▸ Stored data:
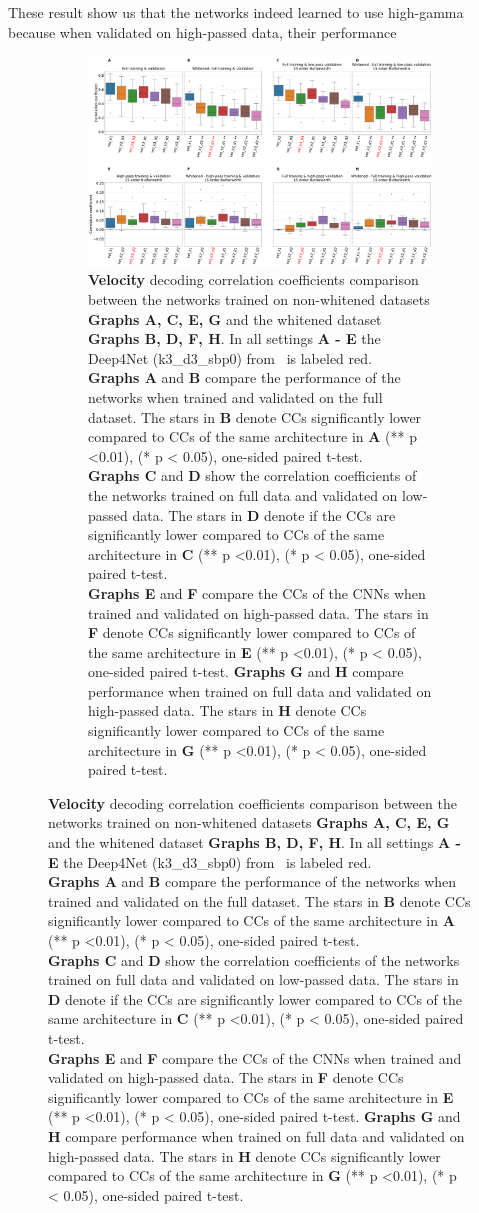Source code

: These result show us that the networks indeed learned to use high-gamma because when validated on high-passed data, their performance 

\begin{figure}[!htbp]
\begin{subfigure}[a]{\textwidth}
   \includegraphics[width=1\linewidth]{img/ch4/vel-pw-vs-non-pw-performance}
   \caption{\textbf{Velocity} decoding correlation coefficients comparison between the networks trained on non-whitened datasets \textbf{Graphs A, C, E, G} and the whitened dataset \textbf{Graphs B, D, F, H}.
   In all settings \textbf{A - E} the Deep4Net (k3\_d3\_sbp0) from~\cite{Hammer-2021} is labeled red.
   \\ \textbf{Graphs A} and \textbf{B} compare the performance of the networks when trained and validated on the full dataset.
   The stars in \textbf{B} denote CCs significantly lower compared to CCs of the same architecture in \textbf{A} (** p <0.01), (* p < 0.05), one-sided paired t-test.
   \\\textbf{Graphs C} and \textbf{D} show the correlation coefficients of the networks trained on full data and validated on low-passed data.
   The stars in \textbf{D} denote if the CCs are significantly lower compared to CCs of the same architecture in \textbf{C} (** p <0.01), (* p < 0.05), one-sided paired t-test.
   \\\textbf{Graphs E} and \textbf{F} compare the CCs of the CNNs when trained and validated on high-passed data.
   The stars in \textbf{F} denote CCs significantly lower compared to CCs of the same architecture in \textbf{E} (** p <0.01), (* p < 0.05), one-sided paired t-test.
   \textbf{Graphs G} and \textbf{H} compare performance when trained on full data and validated on high-passed data.
   The stars in \textbf{H} denote CCs significantly lower compared to CCs of the same architecture in \textbf{G} (** p <0.01), (* p < 0.05), one-sided paired t-test.}
\end{subfigure}\label{fig:vel-pw-performance}
\end{figure}
\clearpage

▸ How to complete this task: Go to the line holding "data, their performance" in the entries above and return it, along with every line after it, exactly as written.

▸ Response below:
: These result show us that the networks indeed learned to use high-gamma because when validated on high-passed data, their performance 

\begin{figure}[!htbp]
\begin{subfigure}[a]{\textwidth}
   \includegraphics[width=1\linewidth]{img/ch4/vel-pw-vs-non-pw-performance}
   \caption{\textbf{Velocity} decoding correlation coefficients comparison between the networks trained on non-whitened datasets \textbf{Graphs A, C, E, G} and the whitened dataset \textbf{Graphs B, D, F, H}.
   In all settings \textbf{A - E} the Deep4Net (k3\_d3\_sbp0) from~\cite{Hammer-2021} is labeled red.
   \\ \textbf{Graphs A} and \textbf{B} compare the performance of the networks when trained and validated on the full dataset.
   The stars in \textbf{B} denote CCs significantly lower compared to CCs of the same architecture in \textbf{A} (** p <0.01), (* p < 0.05), one-sided paired t-test.
   \\\textbf{Graphs C} and \textbf{D} show the correlation coefficients of the networks trained on full data and validated on low-passed data.
   The stars in \textbf{D} denote if the CCs are significantly lower compared to CCs of the same architecture in \textbf{C} (** p <0.01), (* p < 0.05), one-sided paired t-test.
   \\\textbf{Graphs E} and \textbf{F} compare the CCs of the CNNs when trained and validated on high-passed data.
   The stars in \textbf{F} denote CCs significantly lower compared to CCs of the same architecture in \textbf{E} (** p <0.01), (* p < 0.05), one-sided paired t-test.
   \textbf{Graphs G} and \textbf{H} compare performance when trained on full data and validated on high-passed data.
   The stars in \textbf{H} denote CCs significantly lower compared to CCs of the same architecture in \textbf{G} (** p <0.01), (* p < 0.05), one-sided paired t-test.}
\end{subfigure}\label{fig:vel-pw-performance}
\end{figure}
\clearpage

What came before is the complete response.